Pada umumnya PEM yang digunakan untuk DMFC yaitu politetrafluoroetilena (PTFE) dengan cabang gugus asam sulfonat (Nafion) (Parra 2004; Cho 2005). Hal ini dikarenakan nafion yang merupakan polimer tersulfonasi memiliki konduktivitas ionik yang tinggi (0.1 S/cm pada 25 °C) serta kestabilan mekanik, termal, dan kimia yang baik (Hendrana et al 2007). Selain itu, membran nafion tidak memiliki pori dengan penampang lintang isotropik dan ketebalan 50-500 µm. Karakterisasi PEM yang baik dalam penggunaan sel bahan bakar yaitu memiliki konduktivitas proton yang tinggi, pemisah untuk bahan bakar dan oksigen, rendah tingkat pemindahan bahan bakarnya, tinggi kekuatan mekaniknnya, suhunya stabil, resistensinya tinggi terhadap oksidasi, reduksi dan hidrolisis (Dhuhita dan Kusuma 2010).
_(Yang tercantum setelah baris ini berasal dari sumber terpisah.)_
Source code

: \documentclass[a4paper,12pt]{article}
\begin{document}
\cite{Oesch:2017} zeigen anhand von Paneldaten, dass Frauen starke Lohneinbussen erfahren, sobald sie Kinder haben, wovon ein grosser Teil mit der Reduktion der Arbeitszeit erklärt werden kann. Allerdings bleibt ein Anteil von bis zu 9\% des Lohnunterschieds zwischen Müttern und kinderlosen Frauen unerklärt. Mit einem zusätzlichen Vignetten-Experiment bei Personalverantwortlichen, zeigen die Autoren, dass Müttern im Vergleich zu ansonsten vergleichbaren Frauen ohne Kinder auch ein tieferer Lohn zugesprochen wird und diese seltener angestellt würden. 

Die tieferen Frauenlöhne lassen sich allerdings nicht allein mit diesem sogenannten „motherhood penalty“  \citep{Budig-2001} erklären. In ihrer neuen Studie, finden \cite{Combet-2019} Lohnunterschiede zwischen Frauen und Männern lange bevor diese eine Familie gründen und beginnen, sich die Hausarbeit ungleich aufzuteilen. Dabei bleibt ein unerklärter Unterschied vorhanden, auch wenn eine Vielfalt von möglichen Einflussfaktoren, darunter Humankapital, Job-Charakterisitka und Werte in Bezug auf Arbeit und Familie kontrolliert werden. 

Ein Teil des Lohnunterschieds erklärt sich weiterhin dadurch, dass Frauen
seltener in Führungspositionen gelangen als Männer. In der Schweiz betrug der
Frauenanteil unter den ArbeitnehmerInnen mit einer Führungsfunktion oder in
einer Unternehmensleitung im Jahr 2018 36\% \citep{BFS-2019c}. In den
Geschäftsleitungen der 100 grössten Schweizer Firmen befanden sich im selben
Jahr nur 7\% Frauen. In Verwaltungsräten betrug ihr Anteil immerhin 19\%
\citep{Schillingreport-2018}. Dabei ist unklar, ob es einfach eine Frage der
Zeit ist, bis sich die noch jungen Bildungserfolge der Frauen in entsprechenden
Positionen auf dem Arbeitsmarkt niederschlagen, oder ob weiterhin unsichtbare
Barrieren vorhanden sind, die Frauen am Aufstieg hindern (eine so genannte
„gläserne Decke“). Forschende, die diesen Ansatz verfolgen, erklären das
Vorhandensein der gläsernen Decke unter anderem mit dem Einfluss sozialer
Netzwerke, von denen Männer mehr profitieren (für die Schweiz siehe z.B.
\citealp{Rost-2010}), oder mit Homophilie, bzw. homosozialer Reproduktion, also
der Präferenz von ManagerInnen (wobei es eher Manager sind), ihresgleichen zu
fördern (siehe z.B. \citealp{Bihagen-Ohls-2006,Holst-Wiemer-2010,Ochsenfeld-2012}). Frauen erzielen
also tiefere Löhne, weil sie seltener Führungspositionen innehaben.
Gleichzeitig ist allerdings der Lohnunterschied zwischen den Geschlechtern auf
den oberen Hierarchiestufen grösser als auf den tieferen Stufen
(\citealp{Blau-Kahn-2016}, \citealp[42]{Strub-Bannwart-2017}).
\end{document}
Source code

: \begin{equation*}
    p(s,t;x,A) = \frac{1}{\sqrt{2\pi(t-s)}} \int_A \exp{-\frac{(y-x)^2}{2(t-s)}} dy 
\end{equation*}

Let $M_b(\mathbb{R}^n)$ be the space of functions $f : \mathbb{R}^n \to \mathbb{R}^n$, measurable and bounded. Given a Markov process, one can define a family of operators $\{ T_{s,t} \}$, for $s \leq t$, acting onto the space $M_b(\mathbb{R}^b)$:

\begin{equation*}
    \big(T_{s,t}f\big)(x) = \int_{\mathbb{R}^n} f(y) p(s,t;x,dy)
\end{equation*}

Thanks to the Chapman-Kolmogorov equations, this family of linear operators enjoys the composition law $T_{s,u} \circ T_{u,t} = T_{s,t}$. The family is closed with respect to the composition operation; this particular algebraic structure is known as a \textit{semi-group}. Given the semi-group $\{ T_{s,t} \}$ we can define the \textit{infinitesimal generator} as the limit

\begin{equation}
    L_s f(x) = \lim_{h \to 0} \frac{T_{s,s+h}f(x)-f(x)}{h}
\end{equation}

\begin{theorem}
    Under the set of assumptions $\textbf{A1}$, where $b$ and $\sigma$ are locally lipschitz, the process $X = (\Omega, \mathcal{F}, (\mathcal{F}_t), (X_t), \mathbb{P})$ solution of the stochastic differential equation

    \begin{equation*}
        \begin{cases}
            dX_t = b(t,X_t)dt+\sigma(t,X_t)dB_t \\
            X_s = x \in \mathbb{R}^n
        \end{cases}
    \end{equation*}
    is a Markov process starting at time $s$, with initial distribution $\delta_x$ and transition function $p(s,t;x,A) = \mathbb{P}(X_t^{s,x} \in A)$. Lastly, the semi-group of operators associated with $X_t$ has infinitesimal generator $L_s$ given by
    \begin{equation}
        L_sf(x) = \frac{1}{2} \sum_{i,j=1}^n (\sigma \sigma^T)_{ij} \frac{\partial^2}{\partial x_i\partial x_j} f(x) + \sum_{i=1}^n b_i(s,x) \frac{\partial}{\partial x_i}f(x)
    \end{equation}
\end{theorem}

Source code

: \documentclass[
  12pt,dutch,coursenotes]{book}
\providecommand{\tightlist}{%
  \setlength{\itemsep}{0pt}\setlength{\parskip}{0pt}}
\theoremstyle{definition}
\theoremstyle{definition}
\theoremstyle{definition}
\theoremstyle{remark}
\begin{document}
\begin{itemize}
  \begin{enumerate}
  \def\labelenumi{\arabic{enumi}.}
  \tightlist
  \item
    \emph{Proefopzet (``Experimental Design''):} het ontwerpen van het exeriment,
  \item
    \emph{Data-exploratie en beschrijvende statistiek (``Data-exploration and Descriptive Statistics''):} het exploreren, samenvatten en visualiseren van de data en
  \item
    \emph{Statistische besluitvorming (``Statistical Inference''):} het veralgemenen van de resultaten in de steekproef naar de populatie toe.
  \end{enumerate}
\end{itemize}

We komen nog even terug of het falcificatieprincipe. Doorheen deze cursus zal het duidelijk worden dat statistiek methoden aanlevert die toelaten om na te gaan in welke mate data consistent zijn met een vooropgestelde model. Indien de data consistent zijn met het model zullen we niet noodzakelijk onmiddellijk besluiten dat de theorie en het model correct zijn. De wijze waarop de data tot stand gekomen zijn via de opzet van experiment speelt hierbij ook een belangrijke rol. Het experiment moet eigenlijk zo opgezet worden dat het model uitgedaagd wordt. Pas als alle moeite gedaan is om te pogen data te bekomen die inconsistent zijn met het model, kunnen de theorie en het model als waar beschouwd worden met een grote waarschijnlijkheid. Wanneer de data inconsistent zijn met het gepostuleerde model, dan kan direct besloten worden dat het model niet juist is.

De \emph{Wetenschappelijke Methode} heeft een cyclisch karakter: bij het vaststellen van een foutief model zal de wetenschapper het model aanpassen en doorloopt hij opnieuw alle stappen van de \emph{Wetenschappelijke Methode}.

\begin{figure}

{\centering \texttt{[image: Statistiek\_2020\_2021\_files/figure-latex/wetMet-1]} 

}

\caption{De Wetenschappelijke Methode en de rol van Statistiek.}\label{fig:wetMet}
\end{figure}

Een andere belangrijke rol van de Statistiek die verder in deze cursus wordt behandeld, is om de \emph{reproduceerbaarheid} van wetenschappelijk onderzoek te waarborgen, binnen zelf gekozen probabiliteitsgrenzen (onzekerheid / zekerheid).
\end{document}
Peixiang (2008) menggunakan poli (eter eter keton), PEEK tersulfonasi sebagai alternatif membran penukar proton. Konduktivitas ionik yang diperoleh adalah 0.1 S/cm pada 90 °C. PEEK ini merupakan polimer termoplastik yang memiliki ketahanan kimia yang sangat baik, termo-oksidatif dengan stabilitas yang tinggi, dan sifat mekanik yang baik.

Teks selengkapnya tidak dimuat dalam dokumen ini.